Connaught, and especially the mountainous Connemara, was the principal refuge of the old Celtic Irish, when driven by the English from the eastern parts of the island. It may therefore be compared with Wales, whither the ancient Britons were driven by the Saxons. The Irish language is most spoken in these western districts, and the English least understood. In the eastern parts of the island, therefore, a western is almost synonymous with a barbarian, or a savage. Leinster, on whose borders we were now standing, is almost completely Anglicized, and only in some inconsiderable localities is the Irish the prevailing language of the people. It is the same with a great part of Munster, although there the Irish language is more frequently heard. The largest portion of Ulster has been Scotticized, yet Irish is still spoken in some districts. The greatest part of Connaught alone remains purely Irish. Leinster is the province of light, Connaught is yet in darkness: there is the greatest cultivation, and the paradisiacal land of Wicklow; here, the greatest poverty, barbarism, and superstition, and the wilds of Connemara. These differences are often observable in trifles: for instance, in Leinster, as in England, the common people eat the entrails of sheep, but never those of the swine; the latter, on the other hand, are eaten all through Connaught, according to the old Irish usage, but the former never. The inhabitants of Connaught, too, often call the people of Leinster Saxons; but this distinction is current in Ireland only, for in England they all indiscriminately pass for Irishmen, and a Saxon from Leinster is never considered an Englishman. He has, it is true, adopted the English language, and many English habits; but he has at the same time taken so much from the Irish, and has so invested himself with their original character, that the English proverb with respect to those Saxon Irish, Hibernis ipsis Hiberniores, contains a good deal of truth.

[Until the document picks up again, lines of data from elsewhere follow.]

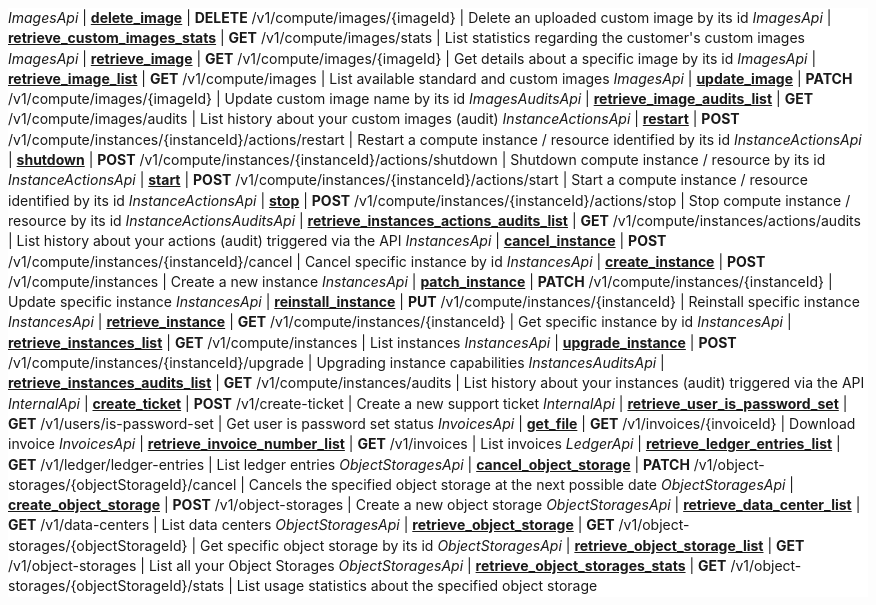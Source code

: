 *ImagesApi* | [**delete_image**](docs/ImagesApi.md#delete_image) | **DELETE** /v1/compute/images/{imageId} | Delete an uploaded custom image by its id
*ImagesApi* | [**retrieve_custom_images_stats**](docs/ImagesApi.md#retrieve_custom_images_stats) | **GET** /v1/compute/images/stats | List statistics regarding the customer&#39;s custom images
*ImagesApi* | [**retrieve_image**](docs/ImagesApi.md#retrieve_image) | **GET** /v1/compute/images/{imageId} | Get details about a specific image by its id
*ImagesApi* | [**retrieve_image_list**](docs/ImagesApi.md#retrieve_image_list) | **GET** /v1/compute/images | List available standard and custom images
*ImagesApi* | [**update_image**](docs/ImagesApi.md#update_image) | **PATCH** /v1/compute/images/{imageId} | Update custom image name by its id
*ImagesAuditsApi* | [**retrieve_image_audits_list**](docs/ImagesAuditsApi.md#retrieve_image_audits_list) | **GET** /v1/compute/images/audits | List history about your custom images (audit)
*InstanceActionsApi* | [**restart**](docs/InstanceActionsApi.md#restart) | **POST** /v1/compute/instances/{instanceId}/actions/restart | Restart a compute instance / resource identified by its id
*InstanceActionsApi* | [**shutdown**](docs/InstanceActionsApi.md#shutdown) | **POST** /v1/compute/instances/{instanceId}/actions/shutdown | Shutdown compute instance / resource by its id
*InstanceActionsApi* | [**start**](docs/InstanceActionsApi.md#start) | **POST** /v1/compute/instances/{instanceId}/actions/start | Start a compute instance / resource identified by its id
*InstanceActionsApi* | [**stop**](docs/InstanceActionsApi.md#stop) | **POST** /v1/compute/instances/{instanceId}/actions/stop | Stop compute instance / resource by its id
*InstanceActionsAuditsApi* | [**retrieve_instances_actions_audits_list**](docs/InstanceActionsAuditsApi.md#retrieve_instances_actions_audits_list) | **GET** /v1/compute/instances/actions/audits | List history about your actions (audit) triggered via the API
*InstancesApi* | [**cancel_instance**](docs/InstancesApi.md#cancel_instance) | **POST** /v1/compute/instances/{instanceId}/cancel | Cancel specific instance by id
*InstancesApi* | [**create_instance**](docs/InstancesApi.md#create_instance) | **POST** /v1/compute/instances | Create a new instance
*InstancesApi* | [**patch_instance**](docs/InstancesApi.md#patch_instance) | **PATCH** /v1/compute/instances/{instanceId} | Update specific instance
*InstancesApi* | [**reinstall_instance**](docs/InstancesApi.md#reinstall_instance) | **PUT** /v1/compute/instances/{instanceId} | Reinstall specific instance
*InstancesApi* | [**retrieve_instance**](docs/InstancesApi.md#retrieve_instance) | **GET** /v1/compute/instances/{instanceId} | Get specific instance by id
*InstancesApi* | [**retrieve_instances_list**](docs/InstancesApi.md#retrieve_instances_list) | **GET** /v1/compute/instances | List instances
*InstancesApi* | [**upgrade_instance**](docs/InstancesApi.md#upgrade_instance) | **POST** /v1/compute/instances/{instanceId}/upgrade | Upgrading instance capabilities
*InstancesAuditsApi* | [**retrieve_instances_audits_list**](docs/InstancesAuditsApi.md#retrieve_instances_audits_list) | **GET** /v1/compute/instances/audits | List history about your instances (audit) triggered via the API
*InternalApi* | [**create_ticket**](docs/InternalApi.md#create_ticket) | **POST** /v1/create-ticket | Create a new support ticket
*InternalApi* | [**retrieve_user_is_password_set**](docs/InternalApi.md#retrieve_user_is_password_set) | **GET** /v1/users/is-password-set | Get user is password set status
*InvoicesApi* | [**get_file**](docs/InvoicesApi.md#get_file) | **GET** /v1/invoices/{invoiceId} | Download invoice
*InvoicesApi* | [**retrieve_invoice_number_list**](docs/InvoicesApi.md#retrieve_invoice_number_list) | **GET** /v1/invoices | List invoices
*LedgerApi* | [**retrieve_ledger_entries_list**](docs/LedgerApi.md#retrieve_ledger_entries_list) | **GET** /v1/ledger/ledger-entries | List ledger entries
*ObjectStoragesApi* | [**cancel_object_storage**](docs/ObjectStoragesApi.md#cancel_object_storage) | **PATCH** /v1/object-storages/{objectStorageId}/cancel | Cancels the specified object storage at the next possible date
*ObjectStoragesApi* | [**create_object_storage**](docs/ObjectStoragesApi.md#create_object_storage) | **POST** /v1/object-storages | Create a new object storage
*ObjectStoragesApi* | [**retrieve_data_center_list**](docs/ObjectStoragesApi.md#retrieve_data_center_list) | **GET** /v1/data-centers | List data centers
*ObjectStoragesApi* | [**retrieve_object_storage**](docs/ObjectStoragesApi.md#retrieve_object_storage) | **GET** /v1/object-storages/{objectStorageId} | Get specific object storage by its id
*ObjectStoragesApi* | [**retrieve_object_storage_list**](docs/ObjectStoragesApi.md#retrieve_object_storage_list) | **GET** /v1/object-storages | List all your Object Storages
*ObjectStoragesApi* | [**retrieve_object_storages_stats**](docs/ObjectStoragesApi.md#retrieve_object_storages_stats) | **GET** /v1/object-storages/{objectStorageId}/stats | List usage statistics about the specified object storage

As between the population, so there is also, in the opinion of the natives, a remarkable difference in the climate of the East and the West, slight as their distance from each other may appear. The West is deemed far more rainy than the East, and in the mountains of Connemara it is said never to cease raining. Now since Ireland, as every body knows, is yet more foggy and rainy than England, while we North Germans justly decry the latter for its humidity, there seems to be a continued
p.58increase in the moisture of the atmosphere all the way from Holland to the western coasts of Ireland.
The next morning we embarked in the steamboat which navigates the Shannon, by which river and its lakes we intended to proceed to Limerick.